Obwohl es ein übergeordnetes gesellschaftliches Interesse an einer wissenschaftsbasierten Politikgestaltung unter Einhaltung ökologischer Grenzen sowie des Klimaschutzes gibt, scheint die EU auch mit der aktuellen GAP-Reform den dringend notwendigen Richtungswechsel kaum zu bewerkstelligen. 

Appell der Zivilgesellschaft an die EU-Kommission

Da der Trilog die letzte Chance ist, der nachhaltigen Ausrichtung der europäischen Landwirtschaft einen einheitlichen rechtlichen Rahmen zu geben, hat Slow Food Deutschland sich in den vergangenen Tagen gemeinsam mit verschiedenen gesellschaftlichen Gruppierungen an die EU-Kommission gewandt. Slow Food Youth hat als Teil eines Bündnisses junger Menschen entlang der gesamten Wertschöpfungskette des Lebensmittelsystems sowie der Klimagerechtigkeitsbewegung in einem Schreiben an die EU-Kommission ihre Forderung nach einer ambitionierten, regional angepassten Landwirtschaftspolitik ausgedrückt – nach einer GAP, die Klima, Umwelt und Biodiversität schützt sowie Landwirt*innen für ihre gesellschaftlichen Leistungen fair entlohnt. Die jungen Erwachsenen weisen damit erneut darauf hin: Die Klimakrise wartet nicht und duldet keinen Aufschub. In einem weiteren Schreiben fordert Slow Food Deutschland gemeinsam mit einer breiten Plattform von Verbänden aus Umwelt- und Naturschutz, Landwirtschaft, Entwicklungspolitik, Verbraucherschutz und Tierschutz, dass es künftig für Direktzahlungen an landwirtschaftliche Betriebe kein Mindestbudget geben darf, sondern vielmehr die Leistungen der Landwirt*innen für den Umwelt-, Klima- und Tierschutz zu honorieren sind. Des Weiteren mahnen die Verbände eine Halbzeitbilanzierung der GAP sowie ein höheres Maß an Transparenz in den laufenden Trilog-Verhandlungen sowie der nationalen Ausgestaltung an. 
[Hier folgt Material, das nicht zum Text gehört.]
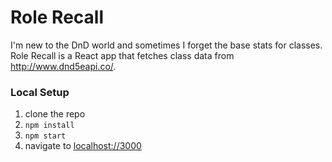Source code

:# Role Recall

I'm new to the DnD world and sometimes I forget the base stats for classes.
Role Recall is a React app that fetches class data from http://www.dnd5eapi.co/.

### Local Setup

1. clone the repo
2. `npm install`
3. `npm start`
4. navigate to [localhost://3000](localhost://3000)
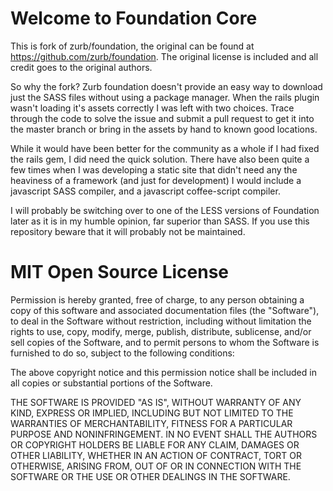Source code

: Welcome to Foundation Core
=====================

This is fork of zurb/foundation, the original can be found at https://github.com/zurb/foundation. The original license is included and all credit goes to the original authors.

So why the fork? Zurb foundation doesn't provide an easy way to download just the SASS files without using a package manager. When the rails plugin wasn't loading it's assets correctly I was left with two choices. Trace through the code to solve the issue and submit a pull request to get it into the master branch or bring in the assets by hand to known good locations.

While it would have been better for the community as a whole if I had fixed the rails gem, I did need the quick solution. There have also been quite a few times when I was developing a static site that didn't need any the heaviness of a framework (and just for development) I would include a javascript SASS compiler, and a javascript coffee-script compiler.

I will probably be switching over to one of the LESS versions of Foundation later as it is in my humble opinion, far superior than SASS. If you use this repository beware that it will probably not be maintained.

MIT Open Source License
=======================

Permission is hereby granted, free of charge, to any person obtaining a copy of this software and associated documentation files (the "Software"), to deal in the Software without restriction, including without limitation the rights to use, copy, modify, merge, publish, distribute, sublicense, and/or sell copies of the Software, and to permit persons to whom the Software is furnished to do so, subject to the following conditions:

The above copyright notice and this permission notice shall be included in all copies or substantial portions of the Software.

THE SOFTWARE IS PROVIDED "AS IS", WITHOUT WARRANTY OF ANY KIND, EXPRESS OR IMPLIED, INCLUDING BUT NOT LIMITED TO THE WARRANTIES OF MERCHANTABILITY, FITNESS FOR A PARTICULAR PURPOSE AND NONINFRINGEMENT. IN NO EVENT SHALL THE AUTHORS OR COPYRIGHT HOLDERS BE LIABLE FOR ANY CLAIM, DAMAGES OR OTHER LIABILITY, WHETHER IN AN ACTION OF CONTRACT, TORT OR OTHERWISE, ARISING FROM, OUT OF OR IN CONNECTION WITH THE SOFTWARE OR THE USE OR OTHER DEALINGS IN THE SOFTWARE.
Was jetzt für Slow Food Deutschland zählt

Immer wieder führt uns die Wissenschaft vor Augen, dass nicht mehr viel Zeit bleibt, um die Folgen von Klimawandel und Biodiversitätsverlust abzumildern. In Übereinstimmung mit gleichgesinnten Verbänden sieht Slow Food die grundlegende Neuausrichtung der GAP als Voraussetzung für eine Trendwende in unserem wenig nachhaltigen und in Anbetracht der Herausforderungen geradezu unzeitgemäßen Ernährungssystem. Zentral dabei ist die ambitionierte Umsetzung von Farm-to-Fork- und Biodiversitätsstrategie.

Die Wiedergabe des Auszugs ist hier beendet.